If a line in the listing below includes the string "mundo", pull it out.

-- Opening Marker --

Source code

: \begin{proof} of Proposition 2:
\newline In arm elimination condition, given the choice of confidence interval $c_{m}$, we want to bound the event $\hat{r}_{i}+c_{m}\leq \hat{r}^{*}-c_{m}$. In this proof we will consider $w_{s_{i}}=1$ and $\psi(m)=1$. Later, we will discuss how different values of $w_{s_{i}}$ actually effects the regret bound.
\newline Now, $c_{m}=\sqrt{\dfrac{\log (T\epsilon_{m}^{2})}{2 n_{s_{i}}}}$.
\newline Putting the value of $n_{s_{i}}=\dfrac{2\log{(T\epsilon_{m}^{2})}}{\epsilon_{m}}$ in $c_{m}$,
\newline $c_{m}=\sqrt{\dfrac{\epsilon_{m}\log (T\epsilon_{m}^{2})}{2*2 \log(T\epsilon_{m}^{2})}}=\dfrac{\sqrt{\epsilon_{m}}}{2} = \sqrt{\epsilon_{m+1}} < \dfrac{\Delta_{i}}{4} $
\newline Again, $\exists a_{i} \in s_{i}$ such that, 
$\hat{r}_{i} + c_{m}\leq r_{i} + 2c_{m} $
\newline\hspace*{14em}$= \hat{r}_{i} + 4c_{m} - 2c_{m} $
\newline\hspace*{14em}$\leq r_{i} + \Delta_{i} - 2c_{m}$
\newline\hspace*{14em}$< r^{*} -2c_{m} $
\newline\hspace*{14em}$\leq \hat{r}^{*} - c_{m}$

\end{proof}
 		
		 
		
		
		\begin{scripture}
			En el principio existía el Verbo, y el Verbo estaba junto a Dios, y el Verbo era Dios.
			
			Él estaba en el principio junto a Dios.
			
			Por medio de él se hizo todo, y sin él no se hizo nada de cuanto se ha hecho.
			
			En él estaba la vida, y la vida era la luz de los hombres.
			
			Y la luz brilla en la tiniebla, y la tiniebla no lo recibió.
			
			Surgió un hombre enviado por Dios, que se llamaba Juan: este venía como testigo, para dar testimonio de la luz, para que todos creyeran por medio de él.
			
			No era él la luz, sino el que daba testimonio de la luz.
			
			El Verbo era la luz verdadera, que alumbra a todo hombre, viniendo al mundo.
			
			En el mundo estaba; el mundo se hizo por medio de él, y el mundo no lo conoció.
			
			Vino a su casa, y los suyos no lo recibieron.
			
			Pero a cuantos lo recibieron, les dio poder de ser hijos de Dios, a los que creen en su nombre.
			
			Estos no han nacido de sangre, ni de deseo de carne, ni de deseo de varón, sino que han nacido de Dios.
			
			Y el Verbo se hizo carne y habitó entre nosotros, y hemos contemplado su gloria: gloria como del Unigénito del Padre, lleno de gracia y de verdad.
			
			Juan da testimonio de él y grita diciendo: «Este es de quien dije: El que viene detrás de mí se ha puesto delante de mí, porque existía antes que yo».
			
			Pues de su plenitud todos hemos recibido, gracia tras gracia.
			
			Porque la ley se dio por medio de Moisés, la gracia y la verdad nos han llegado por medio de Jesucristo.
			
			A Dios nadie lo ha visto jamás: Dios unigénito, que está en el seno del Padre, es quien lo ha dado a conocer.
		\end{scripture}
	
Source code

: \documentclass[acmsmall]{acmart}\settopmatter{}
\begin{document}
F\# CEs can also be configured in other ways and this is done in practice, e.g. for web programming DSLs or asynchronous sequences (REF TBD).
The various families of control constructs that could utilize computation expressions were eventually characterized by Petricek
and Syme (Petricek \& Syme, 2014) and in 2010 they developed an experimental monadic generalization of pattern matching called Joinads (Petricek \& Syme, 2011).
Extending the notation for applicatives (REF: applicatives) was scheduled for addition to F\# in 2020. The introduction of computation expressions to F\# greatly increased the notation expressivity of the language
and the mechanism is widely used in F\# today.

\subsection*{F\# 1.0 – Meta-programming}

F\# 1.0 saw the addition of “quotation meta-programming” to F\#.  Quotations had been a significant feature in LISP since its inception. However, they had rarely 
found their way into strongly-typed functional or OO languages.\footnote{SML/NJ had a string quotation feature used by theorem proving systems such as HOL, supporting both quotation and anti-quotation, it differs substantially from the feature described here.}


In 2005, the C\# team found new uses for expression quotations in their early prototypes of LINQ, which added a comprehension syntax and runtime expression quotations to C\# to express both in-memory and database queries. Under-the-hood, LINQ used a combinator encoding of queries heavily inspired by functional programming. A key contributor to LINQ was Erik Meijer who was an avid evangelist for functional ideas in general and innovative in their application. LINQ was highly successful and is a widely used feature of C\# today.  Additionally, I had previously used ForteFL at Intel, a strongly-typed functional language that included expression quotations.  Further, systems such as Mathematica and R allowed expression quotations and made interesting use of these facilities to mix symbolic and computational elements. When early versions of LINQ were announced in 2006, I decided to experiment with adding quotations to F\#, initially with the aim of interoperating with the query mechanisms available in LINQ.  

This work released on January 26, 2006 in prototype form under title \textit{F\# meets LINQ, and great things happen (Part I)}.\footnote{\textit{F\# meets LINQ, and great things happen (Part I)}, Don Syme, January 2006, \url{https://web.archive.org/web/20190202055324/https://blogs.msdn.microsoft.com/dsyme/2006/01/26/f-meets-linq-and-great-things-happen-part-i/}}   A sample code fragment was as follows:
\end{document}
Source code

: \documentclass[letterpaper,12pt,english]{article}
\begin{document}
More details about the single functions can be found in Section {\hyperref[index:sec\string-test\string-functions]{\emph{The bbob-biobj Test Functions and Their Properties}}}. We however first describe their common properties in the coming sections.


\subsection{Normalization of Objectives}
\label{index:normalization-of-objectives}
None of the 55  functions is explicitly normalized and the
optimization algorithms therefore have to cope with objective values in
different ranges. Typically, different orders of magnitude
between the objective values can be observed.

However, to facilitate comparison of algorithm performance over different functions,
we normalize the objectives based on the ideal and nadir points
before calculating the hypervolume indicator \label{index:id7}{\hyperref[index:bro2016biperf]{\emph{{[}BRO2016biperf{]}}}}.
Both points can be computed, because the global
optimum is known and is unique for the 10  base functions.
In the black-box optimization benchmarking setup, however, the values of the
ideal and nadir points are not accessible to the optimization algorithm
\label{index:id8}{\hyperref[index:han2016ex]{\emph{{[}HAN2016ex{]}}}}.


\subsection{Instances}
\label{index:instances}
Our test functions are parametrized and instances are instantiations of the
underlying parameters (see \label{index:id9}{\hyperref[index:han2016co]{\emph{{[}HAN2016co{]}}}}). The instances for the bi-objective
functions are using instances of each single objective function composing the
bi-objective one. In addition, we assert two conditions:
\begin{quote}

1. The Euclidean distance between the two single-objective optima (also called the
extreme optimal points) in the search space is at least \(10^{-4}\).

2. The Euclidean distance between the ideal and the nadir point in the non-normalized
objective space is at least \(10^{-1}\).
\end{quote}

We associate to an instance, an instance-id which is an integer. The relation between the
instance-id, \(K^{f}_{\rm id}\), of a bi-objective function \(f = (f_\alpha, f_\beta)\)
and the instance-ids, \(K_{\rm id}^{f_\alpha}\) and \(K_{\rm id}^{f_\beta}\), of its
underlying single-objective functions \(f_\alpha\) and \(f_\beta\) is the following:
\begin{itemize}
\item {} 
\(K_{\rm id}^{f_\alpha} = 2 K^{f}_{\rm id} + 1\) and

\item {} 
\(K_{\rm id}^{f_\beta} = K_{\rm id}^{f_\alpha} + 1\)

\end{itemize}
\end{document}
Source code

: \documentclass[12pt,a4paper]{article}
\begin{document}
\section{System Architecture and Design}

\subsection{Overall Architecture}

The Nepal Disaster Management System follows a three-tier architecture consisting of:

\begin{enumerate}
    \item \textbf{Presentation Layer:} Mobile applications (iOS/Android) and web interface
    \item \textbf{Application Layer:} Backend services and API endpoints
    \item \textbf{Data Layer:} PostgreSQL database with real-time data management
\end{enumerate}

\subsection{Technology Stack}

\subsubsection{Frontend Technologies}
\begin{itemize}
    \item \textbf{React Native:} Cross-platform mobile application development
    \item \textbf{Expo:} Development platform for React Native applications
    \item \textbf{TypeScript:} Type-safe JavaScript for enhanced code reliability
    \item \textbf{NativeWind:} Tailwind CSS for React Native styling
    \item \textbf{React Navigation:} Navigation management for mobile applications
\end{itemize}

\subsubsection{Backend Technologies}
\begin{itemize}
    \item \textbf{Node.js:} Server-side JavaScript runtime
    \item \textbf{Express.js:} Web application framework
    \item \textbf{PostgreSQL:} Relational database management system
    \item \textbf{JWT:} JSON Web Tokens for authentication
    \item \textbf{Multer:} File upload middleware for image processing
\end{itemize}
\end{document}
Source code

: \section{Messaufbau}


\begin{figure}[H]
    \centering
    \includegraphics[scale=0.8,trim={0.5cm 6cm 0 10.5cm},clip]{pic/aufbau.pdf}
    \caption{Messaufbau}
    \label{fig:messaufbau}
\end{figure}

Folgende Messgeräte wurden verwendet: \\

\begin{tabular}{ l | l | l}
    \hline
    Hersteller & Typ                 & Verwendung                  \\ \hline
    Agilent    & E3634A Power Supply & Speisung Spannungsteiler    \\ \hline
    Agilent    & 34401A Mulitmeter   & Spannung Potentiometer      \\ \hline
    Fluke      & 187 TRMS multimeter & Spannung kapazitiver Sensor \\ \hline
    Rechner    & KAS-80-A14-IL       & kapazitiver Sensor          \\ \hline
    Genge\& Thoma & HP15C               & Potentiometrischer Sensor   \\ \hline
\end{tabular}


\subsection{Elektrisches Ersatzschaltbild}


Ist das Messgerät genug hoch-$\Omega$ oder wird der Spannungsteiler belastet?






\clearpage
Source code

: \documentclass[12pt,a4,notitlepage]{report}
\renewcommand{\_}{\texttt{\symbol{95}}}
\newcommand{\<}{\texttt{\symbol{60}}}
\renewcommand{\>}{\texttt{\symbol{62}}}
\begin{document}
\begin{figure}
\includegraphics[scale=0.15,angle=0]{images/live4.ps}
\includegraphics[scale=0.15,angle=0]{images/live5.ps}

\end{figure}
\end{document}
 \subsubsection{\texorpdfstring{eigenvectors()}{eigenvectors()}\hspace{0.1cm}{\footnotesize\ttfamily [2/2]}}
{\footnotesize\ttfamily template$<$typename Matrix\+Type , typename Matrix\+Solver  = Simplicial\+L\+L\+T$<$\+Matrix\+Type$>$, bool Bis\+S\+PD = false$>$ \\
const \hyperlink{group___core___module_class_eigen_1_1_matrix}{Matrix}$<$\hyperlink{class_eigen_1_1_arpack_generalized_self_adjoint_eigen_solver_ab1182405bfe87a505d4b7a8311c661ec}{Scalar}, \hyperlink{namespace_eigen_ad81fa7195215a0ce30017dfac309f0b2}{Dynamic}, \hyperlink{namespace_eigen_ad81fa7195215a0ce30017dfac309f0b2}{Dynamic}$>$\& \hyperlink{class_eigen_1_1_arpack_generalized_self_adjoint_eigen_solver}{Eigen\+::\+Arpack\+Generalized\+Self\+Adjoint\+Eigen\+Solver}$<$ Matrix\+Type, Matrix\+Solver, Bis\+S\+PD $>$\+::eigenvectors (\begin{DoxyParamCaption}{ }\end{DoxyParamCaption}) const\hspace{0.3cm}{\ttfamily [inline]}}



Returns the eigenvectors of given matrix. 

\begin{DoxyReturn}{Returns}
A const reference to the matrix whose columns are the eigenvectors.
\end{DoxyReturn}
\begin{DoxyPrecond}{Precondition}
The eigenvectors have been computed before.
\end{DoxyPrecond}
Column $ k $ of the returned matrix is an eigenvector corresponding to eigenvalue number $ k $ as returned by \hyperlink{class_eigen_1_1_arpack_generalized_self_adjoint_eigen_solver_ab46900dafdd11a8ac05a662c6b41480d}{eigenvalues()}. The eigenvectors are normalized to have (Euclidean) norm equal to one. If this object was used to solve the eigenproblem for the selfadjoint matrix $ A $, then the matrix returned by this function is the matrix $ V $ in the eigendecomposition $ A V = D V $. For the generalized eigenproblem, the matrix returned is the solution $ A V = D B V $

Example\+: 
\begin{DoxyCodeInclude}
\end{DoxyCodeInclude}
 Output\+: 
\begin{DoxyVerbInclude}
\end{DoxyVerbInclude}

-- Closing Marker --

### [Exercise solution]
			El Verbo era la luz verdadera, que alumbra a todo hombre, viniendo al mundo.
			En el mundo estaba; el mundo se hizo por medio de él, y el mundo no lo conoció.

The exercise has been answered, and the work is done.